Stored dataset items:
- - -

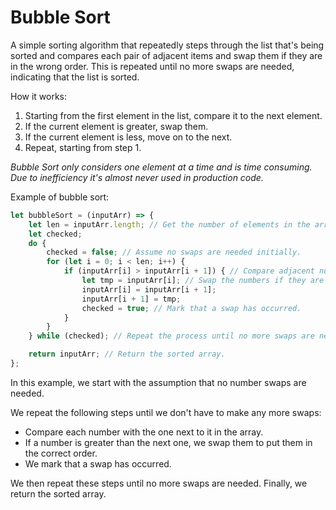 # Bubble Sort

A simple sorting algorithm that repeatedly steps through the list that's being sorted and compares each pair of adjacent items and swap them if they are in the wrong order. This is repeated until no more swaps are needed, indicating that the list is sorted.

How it works:
1. Starting from the first element in the list, compare it to the next element.
2. If the current element is greater, swap them.
3. If the current element is less, move on to the next.
4. Repeat, starting from step 1.

*Bubble Sort only considers one element at a time and is time consuming. Due to inefficiency it's almost never used in production code.*

Example of bubble sort:

```javascript
let bubbleSort = (inputArr) => {
    let len = inputArr.length; // Get the number of elements in the array.
    let checked;
    do {
        checked = false; // Assume no swaps are needed initially.
        for (let i = 0; i < len; i++) {
            if (inputArr[i] > inputArr[i + 1]) { // Compare adjacent numbers.
                let tmp = inputArr[i]; // Swap the numbers if they are in the wrong order.
                inputArr[i] = inputArr[i + 1];
                inputArr[i + 1] = tmp;
                checked = true; // Mark that a swap has occurred.
            }
        }
    } while (checked); // Repeat the process until no more swaps are needed.

    return inputArr; // Return the sorted array.
};
```

In this example, we start with the assumption that no number swaps are needed.

We repeat the following steps until we don't have to make any more swaps:
- Compare each number with the one next to it in the array.
- If a number is greater than the next one, we swap them to put them in the correct order.
- We mark that a swap has occurred.

We then repeat these steps until no more swaps are needed. Finally, we return the sorted array.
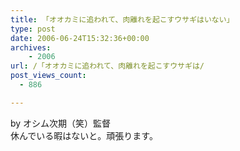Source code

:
 ```yaml
---
title: 「オオカミに追われて、肉離れを起こすウサギはいない」
type: post
date: 2006-06-24T15:32:36+00:00
archives:
    - 2006
url: /「オオカミに追われて、肉離れを起こすウサギは/
post_views_count:
  - 886

---
```

by オシム次期（笑）監督  
休んでいる暇はないと。頑張ります。
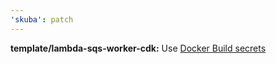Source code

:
 ```yaml
---
'skuba': patch
---
```


**template/lambda-sqs-worker-cdk:** Use [Docker Build secrets](https://docs.docker.com/develop/develop-images/build_enhancements/#new-docker-build-secret-information)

- - -

Provide the number of lines in the records above that contain the word "return", with no additional words.

2